Toofan's suggestion of a Canon SX110 IS is good. The main drawback is that it does not have a viewfinder and you can use only the LCD monitor.

Panasonic's FZ and TZ series are also very good. Panasonic cams have the best lenses and the best image stabilizer. Their disadvantage is high noise level.

Sony and Nikon make good DSLRs, but they are nothing special in compact cameras. I'm _not_ saying that they are crap, but they make only average compacts.


----------



## tweety_bird_bunny (Jul 26, 2009)

ok , i looked into the canon series n shortlisted some of these..
PowerShot SX110
PowerShot A2000
PowerShot A1100
Digital IXUS 95

the powershot series look good..
does the above models offer landscape mode photo shoot???
n r they better than sony or nikon in same range ???


----------



## Cool G5 (Jul 26, 2009)

Canon Sx110 IS is the best for you.


----------



## tweety_bird_bunny (Jul 27, 2009)

it it sx110 orpowershot sx110?? and does it provide panorma mode shoot ???


----------



## Cool G5 (Jul 27, 2009)

It is Canon Powershot SX110 IS. Off-course it offers Panorama function.


----------



## tweety_bird_bunny (Jul 27, 2009)

wow..... nice.. then i think i should go for sx110 from all the above in the same price range????


----------



## toofan (Jul 27, 2009)

You can take panorama from any camera or even mobile. Panorama is a technique and needs image editing software which you can get easily and for free.

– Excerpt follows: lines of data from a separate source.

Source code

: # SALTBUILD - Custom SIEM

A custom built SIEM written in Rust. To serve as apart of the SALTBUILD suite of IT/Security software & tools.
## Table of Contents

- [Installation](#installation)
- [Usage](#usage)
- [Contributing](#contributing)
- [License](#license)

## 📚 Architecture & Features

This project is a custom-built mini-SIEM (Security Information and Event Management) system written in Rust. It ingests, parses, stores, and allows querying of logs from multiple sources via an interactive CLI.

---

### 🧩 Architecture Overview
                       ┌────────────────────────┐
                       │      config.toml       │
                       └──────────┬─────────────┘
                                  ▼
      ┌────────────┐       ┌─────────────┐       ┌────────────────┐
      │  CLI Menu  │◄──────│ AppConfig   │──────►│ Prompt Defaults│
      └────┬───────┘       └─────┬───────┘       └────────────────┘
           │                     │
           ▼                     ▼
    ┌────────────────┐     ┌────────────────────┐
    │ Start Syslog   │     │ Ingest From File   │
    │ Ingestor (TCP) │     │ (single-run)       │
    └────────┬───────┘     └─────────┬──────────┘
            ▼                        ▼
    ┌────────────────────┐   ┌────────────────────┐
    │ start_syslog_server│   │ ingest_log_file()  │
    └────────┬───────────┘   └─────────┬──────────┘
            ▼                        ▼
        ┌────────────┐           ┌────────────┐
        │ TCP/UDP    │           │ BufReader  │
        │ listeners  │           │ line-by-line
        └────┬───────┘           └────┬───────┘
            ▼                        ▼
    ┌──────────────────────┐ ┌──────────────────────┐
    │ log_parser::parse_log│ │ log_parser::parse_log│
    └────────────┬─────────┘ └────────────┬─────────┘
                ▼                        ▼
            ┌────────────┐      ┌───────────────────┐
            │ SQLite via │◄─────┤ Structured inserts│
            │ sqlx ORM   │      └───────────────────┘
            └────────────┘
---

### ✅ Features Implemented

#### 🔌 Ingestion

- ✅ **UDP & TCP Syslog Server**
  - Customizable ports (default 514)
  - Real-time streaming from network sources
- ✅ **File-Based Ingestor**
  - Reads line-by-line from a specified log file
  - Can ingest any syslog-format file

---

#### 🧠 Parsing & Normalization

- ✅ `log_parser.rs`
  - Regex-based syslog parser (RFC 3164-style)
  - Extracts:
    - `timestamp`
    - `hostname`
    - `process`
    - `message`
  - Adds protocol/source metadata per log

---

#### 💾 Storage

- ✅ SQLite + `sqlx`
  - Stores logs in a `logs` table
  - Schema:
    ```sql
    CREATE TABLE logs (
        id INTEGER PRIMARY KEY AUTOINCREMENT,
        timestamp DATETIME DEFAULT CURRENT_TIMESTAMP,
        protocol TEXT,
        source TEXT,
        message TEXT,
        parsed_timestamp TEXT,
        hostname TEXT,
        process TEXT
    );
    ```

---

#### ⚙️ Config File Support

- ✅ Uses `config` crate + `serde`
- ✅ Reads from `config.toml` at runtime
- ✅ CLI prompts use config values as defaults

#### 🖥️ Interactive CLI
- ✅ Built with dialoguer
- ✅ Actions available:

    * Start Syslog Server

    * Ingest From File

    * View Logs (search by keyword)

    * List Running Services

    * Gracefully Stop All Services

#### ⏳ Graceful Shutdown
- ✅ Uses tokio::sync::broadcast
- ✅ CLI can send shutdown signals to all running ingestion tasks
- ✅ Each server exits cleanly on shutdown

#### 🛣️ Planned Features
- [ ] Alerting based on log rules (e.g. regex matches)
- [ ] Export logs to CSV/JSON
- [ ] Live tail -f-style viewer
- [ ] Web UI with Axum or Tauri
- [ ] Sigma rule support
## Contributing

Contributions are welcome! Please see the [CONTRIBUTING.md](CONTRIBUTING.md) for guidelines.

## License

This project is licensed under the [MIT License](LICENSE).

So panorama is not a feature its a trick and art.


----------



## Cool G5 (Jul 27, 2009)

tweety_bird_bunny said:


> wow..... nice.. then i think i should go for sx110 from all the above in the same price range????



Yes 
I agree with Toofan on Panorama part.


----------



## tweety_bird_bunny (Jul 27, 2009)

no like nikon n high end sony cameras offer inbuilt panorma function mode, does sx110 offer such a mode? or will i manually have to paste pics together???


----------



## Cool G5 (Jul 27, 2009)

tweety_bird_bunny said:


> no like nikon n high end sony cameras offer inbuilt panorma function mode, does sx110 offer such a mode? or will i manually have to paste pics together???



You should switch to panorama mode while taking pictures so that the exposure remains constant. Download the pics on to your computer & stitch them using Image Stitch software provided by Canon on CD-ROM.


----------



## toofan (Jul 28, 2009)

And in canon models you will get the best picture quality. And I think that picture quality is the most important with any camera.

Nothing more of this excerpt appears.